Lawmakers approve 3rd casino, MGM to fight in court

Hartford, Conn. (WTNH) — State lawmakers have given the final green light for a third casino. It’s on its way to the governor — but the entire matter is going to end up in federal court. The tribes say not doing this is a big gamble with thousands of jobs and hundreds of millions of dollars in state revenue. MGM says it’s an unconstitutional no bid contract.

By an overwhelming margin early this morning; the House gave final approval to the plan to allow the Mashantucket and Mohegan Tribes to develop their third casino at a the long vacant cinema complex in off I-91 in East Windsor. A huge majority (103-46) of state lawmakers agreeing with the tribes that the only way to save thousands of casino related jobs in Southeast Connecticut when the MGM casino complex opens in Springfield is to allow another casino facility in East Windsor.

“There was a lot of workers out in the hall for the past couple of months talking about their ability to provide for their families,” said House Speaker Rep. Joe Aresimowicz (D-Berlin). House Minority Leader Rep. Themis Klarides (R-Derby) adding, “We have to focus on jobs and the bill we did last night, that’s why I supported it, was the one bill that really focused on jobs particularly in Eastern Connecticut.”

To sweeten the deal, and to get more votes, there will be an expansion of Off Track Betting facilities from the current 18 to 24. Hartford and Bridgeport will be able to host Mixed Martial Arts matches at the XL Center and Webster arena. Republican Representative Bill Buckbee of New Milford works in the Mixed Martial Arts business and says, “The fastest growing sport nationwide so it’s a big advantage to have something, a new draw.

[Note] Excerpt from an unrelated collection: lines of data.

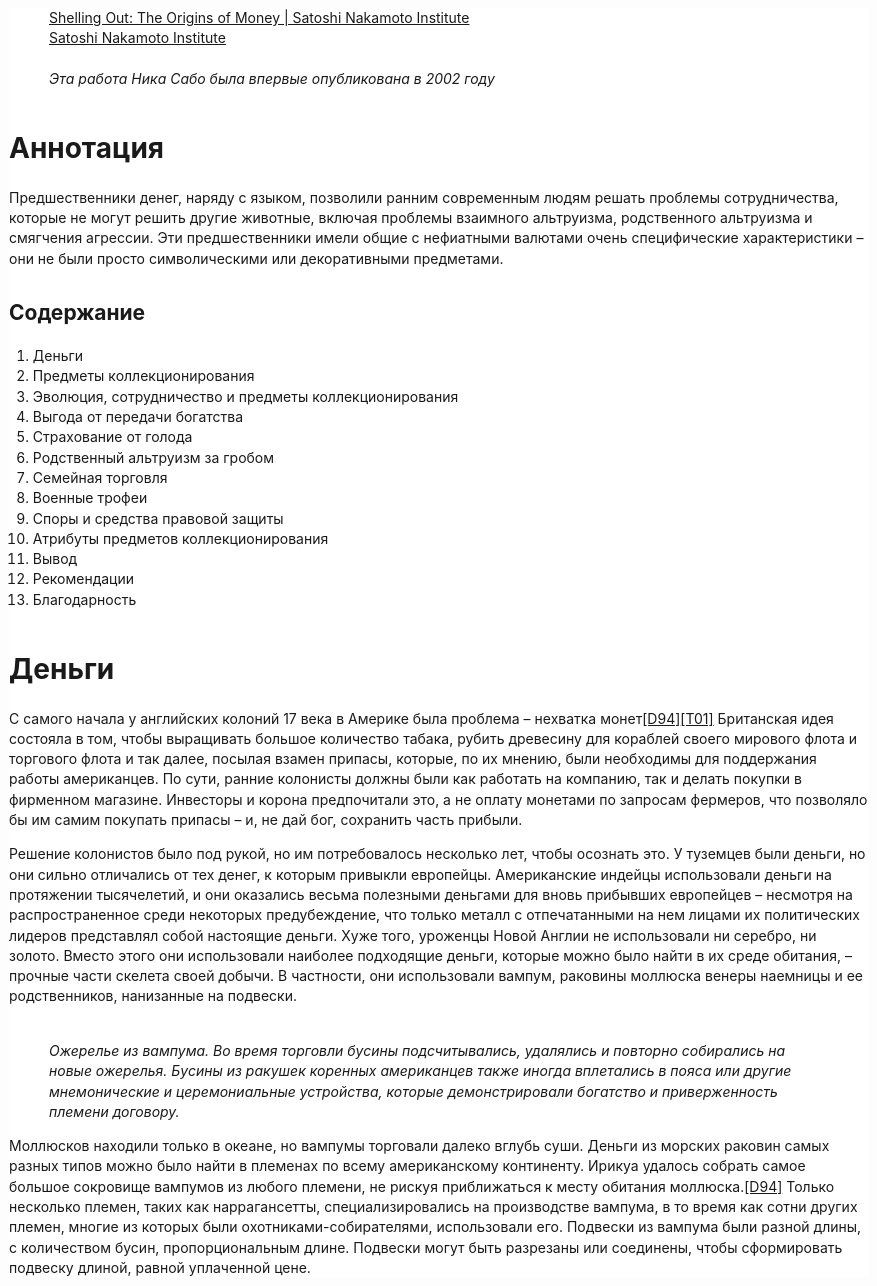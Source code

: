  

<figure class="kg-card kg-bookmark-card kg-card-hascaption"><a class="kg-bookmark-container" href="https://nakamotoinstitute.org/shelling-out/"><div class="kg-bookmark-content"><div class="kg-bookmark-title">Shelling Out: The Origins of Money | Satoshi Nakamoto Institute</div><div class="kg-bookmark-description"></div><div class="kg-bookmark-metadata"><img alt="" class="kg-bookmark-icon" src="https://nakamotoinstitute.org/favicon.ico"/><span class="kg-bookmark-author">Satoshi Nakamoto Institute</span></div></div><div class="kg-bookmark-thumbnail"><img alt="" src="https://nakamotoinstitute.org/static/img/docs/shelling-out/Wampum.jpg"/></div></a><figcaption><em>Эта работа Ника Сабо была впервые опубликована в 2002 году</em></figcaption></figure>

<h1 id="%D0%B0%D0%BD%D0%BD%D0%BE%D1%82%D0%B0%D1%86%D0%B8%D1%8F">Аннотация</h1>

Предшественники денег, наряду с языком, позволили ранним современным людям решать проблемы сотрудничества, которые не могут решить другие животные, включая проблемы взаимного альтруизма, родственного альтруизма и смягчения агрессии. Эти предшественники имели общие с нефиатными валютами очень специфические характеристики – они не были просто символическими или декоративными предметами.

<h2 id="%D1%81%D0%BE%D0%B4%D0%B5%D1%80%D0%B6%D0%B0%D0%BD%D0%B8%D0%B5">Содержание</h2>

1.   Деньги
2.   Предметы коллекционирования
3.   Эволюция, сотрудничество и предметы коллекционирования
4.   Выгода от передачи богатства
5.   Страхование от голода
6.   Родственный альтруизм за гробом
7.   Семейная торговля
8.   Военные трофеи
9.   Споры и средства правовой защиты
10.   Атрибуты предметов коллекционирования
11.   Вывод
12.   Рекомендации
13.   Благодарность

<h1 id="%D0%B4%D0%B5%D0%BD%D1%8C%D0%B3%D0%B8">Деньги</h1>

С самого начала у английских колоний 17 века в Америке была проблема – нехватка монет[\[D94\]](https://nakamotoinstitute.org/shelling-out/#fnD94)[\[T01\]](https://nakamotoinstitute.org/shelling-out/#fnT01) Британская идея состояла в том, чтобы выращивать большое количество табака, рубить древесину для кораблей своего мирового флота и торгового флота и так далее, посылая взамен припасы, которые, по их мнению, были необходимы для поддержания работы американцев. По сути, ранние колонисты должны были как работать на компанию, так и делать покупки в фирменном магазине. Инвесторы и корона предпочитали это, а не оплату монетами по запросам фермеров, что позволяло бы им самим покупать припасы – и, не дай бог, сохранить часть прибыли.

Решение колонистов было под рукой, но им потребовалось несколько лет, чтобы осознать это. У туземцев были деньги, но они сильно отличались от тех денег, к которым привыкли европейцы. Американские индейцы использовали деньги на протяжении тысячелетий, и они оказались весьма полезными деньгами для вновь прибывших европейцев – несмотря на распространенное среди некоторых предубеждение, что только металл с отпечатанными на нем лицами их политических лидеров представлял собой настоящие деньги. Хуже того, уроженцы Новой Англии не использовали ни серебро, ни золото. Вместо этого они использовали наиболее подходящие деньги, которые можно было найти в их среде обитания, – прочные части скелета своей добычи. В частности, они использовали вампум, раковины моллюска венеры наемницы и ее родственников, нанизанные на подвески.

<figure class="kg-card kg-image-card kg-card-hascaption"><img alt="" class="kg-image" loading="lazy" src="https://lh5.googleusercontent.com/aWP5BXGuhUVYbLKr6k4iWYMxwCJpPUjEqkAsnMqVuhJkPXLlUn8v16MU-Pd8Di4sE8jAzqeOmImY0ShZb3Nbd-b4xq1GuxrguCS-kFRjCatCpnXaBtGKvPBbuKCJnQc74b-EoP9I"/><figcaption><em>Ожерелье из вампума. Во время торговли бусины подсчитывались, удалялись и повторно собирались на новые ожерелья. Бусины из ракушек коренных американцев также иногда вплетались в пояса или другие мнемонические и церемониальные устройства, которые демонстрировали богатство и приверженность племени договору.</em></figcaption></figure>

Моллюсков находили только в океане, но вампумы торговали далеко вглубь суши. Деньги из морских раковин самых разных типов можно было найти в племенах по всему американскому континенту. Ирикуа удалось собрать самое большое сокровище вампумов из любого племени, не рискуя приближаться к месту обитания моллюска.[\[D94\]](https://nakamotoinstitute.org/shelling-out/#fnD94) Только несколько племен, таких как наррагансетты, специализировались на производстве вампума, в то время как сотни других племен, многие из которых были охотниками-собирателями, использовали его. Подвески из вампума были разной длины, с количеством бусин, пропорциональным длине. Подвески могут быть разрезаны или соединены, чтобы сформировать подвеску длиной, равной уплаченной цене.
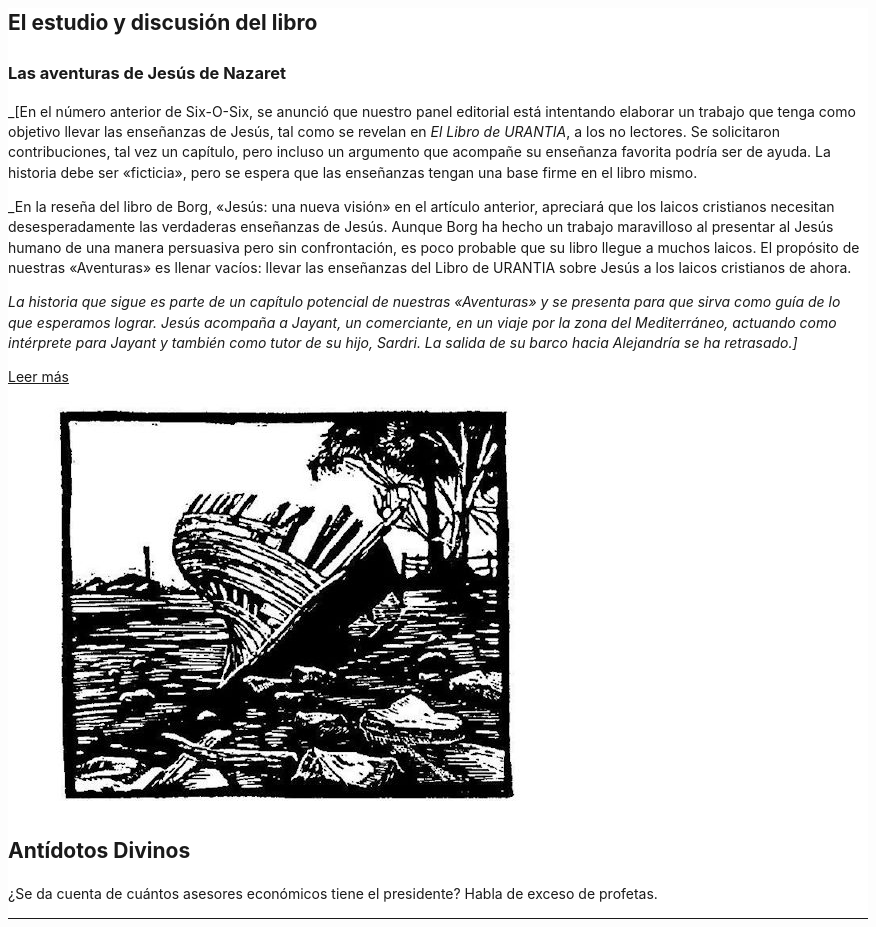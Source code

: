## El estudio y discusión del libro

### Las aventuras de Jesús de Nazaret

_[En el número anterior de Six-O-Six, se anunció que nuestro panel editorial está intentando elaborar un trabajo que tenga como objetivo llevar las enseñanzas de Jesús, tal como se revelan en _El Libro de URANTIA_, a los no lectores. Se solicitaron contribuciones, tal vez un capítulo, pero incluso un argumento que acompañe su enseñanza favorita podría ser de ayuda. La historia debe ser «ficticia», pero se espera que las enseñanzas tengan una base firme en el libro mismo.

_En la reseña del libro de Borg, «Jesús: una nueva visión» en el artículo anterior, apreciará que los laicos cristianos necesitan desesperadamente las verdaderas enseñanzas de Jesús. Aunque Borg ha hecho un trabajo maravilloso al presentar al Jesús humano de una manera persuasiva pero sin confrontación, es poco probable que su libro llegue a muchos laicos. El propósito de nuestras «Aventuras» es llenar vacíos: llevar las enseñanzas del Libro de URANTIA sobre Jesús a los laicos cristianos de ahora.

_La historia que sigue es parte de un capítulo potencial de nuestras «Aventuras» y se presenta para que sirva como guía de lo que esperamos lograr. Jesús acompaña a Jayant, un comerciante, en un viaje por la zona del Mediterráneo, actuando como intérprete para Jayant y también como tutor de su hijo, Sardri. La salida de su barco hacia Alejandría se ha retrasado.]_

[Leer más](/es/article/606/The_Adventures_Of_Jesus_Of_Nazareth)

<figure id="Figure_3" class="image urantiapedia" alt="boat">
<img src="/image/article/606/boat.jpg">
</figure>

## Antídotos Divinos

¿Se da cuenta de cuántos asesores económicos tiene el presidente? Habla de exceso de profetas.

---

So while we can’t have the Whalers we can at least have some fights coming to town and some great entertainment.”

But MGM, which already has a federal lawsuit on appeal against the third casino process is issuing a statement saying they will continue to vigorously fight it in the courts. Attorney General George Jepsen says the court battle will take years and that he will vigorously defend the statute. However, he is not making any promises, saying, “This is a new territory and so I’m not here to make any predictions but we do believe that we have very straight faced arguments to make.”

A spokesman for the tribes is saying that MGM has not proven that they even have standing in a potential case and they plan to move forward with East Windsor. The Kent based Schaghticoke tribe, which is also threatening legal action, is urging the governor to veto the bill. The governor issued a statement commending lawmakers for keeping the focus on jobs. Malloy stated he looks forward to reviewing the final bill.